Л.Троцкий, Теория социализм в отдельной страна, Архив Троцкого: Коммунистическая оппозиция в СССР, Том.2, 《Терра−Терра》, 1990.
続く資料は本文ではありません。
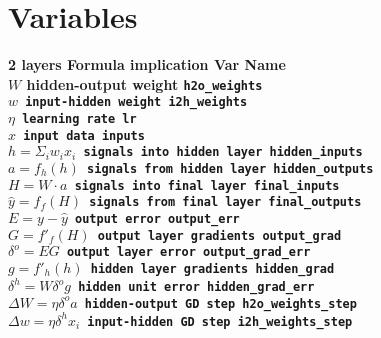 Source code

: \documentclass[11pt]{article}
\begin{document}
\section{Variables}
  \begin{tabbing}
    \bf{2 layers Formula} \hspace{5mm} \= \bf{implication} \hspace{30mm} \= \bf{Var Name} \\
    $W$                            \> hidden-output weight      \> \tt{h2o\_weights} \\
    $w$                            \> input-hidden weight       \> \tt{i2h\_weights} \\
    $\eta$                         \> learning rate             \> \tt{lr}       \\
    $x$                            \> input data                \> \tt{inputs} \\
    $h = \Sigma_i w_i x_i$         \> signals into hidden layer \> \tt{hidden\_inputs} \\
    $a = f_h(h)$                   \> signals from hidden layer \> \tt{hidden\_outputs} \\
    $H = W \cdot a$                \> signals into final layer  \> \tt{final\_inputs} \\
    $\hat{y} = f_f(H)$             \> signals from final layer  \> \tt{final\_outputs} \\
    $E = y-\hat{y}$                \> output error              \> \tt{output\_err} \\
    $G = f'_f(H)$                  \> output layer gradients    \> \tt{output\_grad} \\
    $\delta^o = E G$               \> output layer error        \> \tt{output\_grad\_err} \\
    $g = f'_h(h)$                  \> hidden layer gradients    \> \tt{hidden\_grad} \\
    $\delta^h = W\delta^o g$       \> hidden unit error         \> \tt{hidden\_grad\_err} \\
    $\Delta W = \eta \delta^o a$   \> hidden-output GD step     \> \tt{h2o\_weights\_step}\\
    $\Delta w = \eta \delta^h x_i$ \> input-hidden GD step      \> \tt{i2h\_weights\_step} \\
  \end{tabbing}
\end{document}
Translated by Trotsky Institute of Japan


  この理論の根拠のなさ、その前提条件としての革命に対する懐疑主義と民族的偏狭さ

 一国における社会主義(1)建設の問題は、ヨーロッパ革命の発展が遅れていることから生じているのだが、それはロシア共産党内部の思想闘争の基本的な判断基準の一つとなった。この問題はスターリンによってきわめてスコラ的に立てられ、世界の経済的状況と政治的状況、およびその発展傾向を分析することによってではなく、純粋に形式的な論拠や過去のさまざまな時期に属する古い引用によって解決されている。一国社会主義という新理論の擁護者たちは、実際には、閉鎖的な経済的・政治的発展という前提に依拠しているのである。確かに彼らは、敵が武器を手にわれわれの社会主義的発展を妨害しうることを認めている。しかし、この物理的な危険性を除くならば、彼らには、孤立したものとしての経済的成功の積み重ねや国営工業の成長や農民の協同組合化等々の展望しか残らない。その際、ヨーロッパや一般に世界経済に生じることはまったく無縁なものとして残されるのである。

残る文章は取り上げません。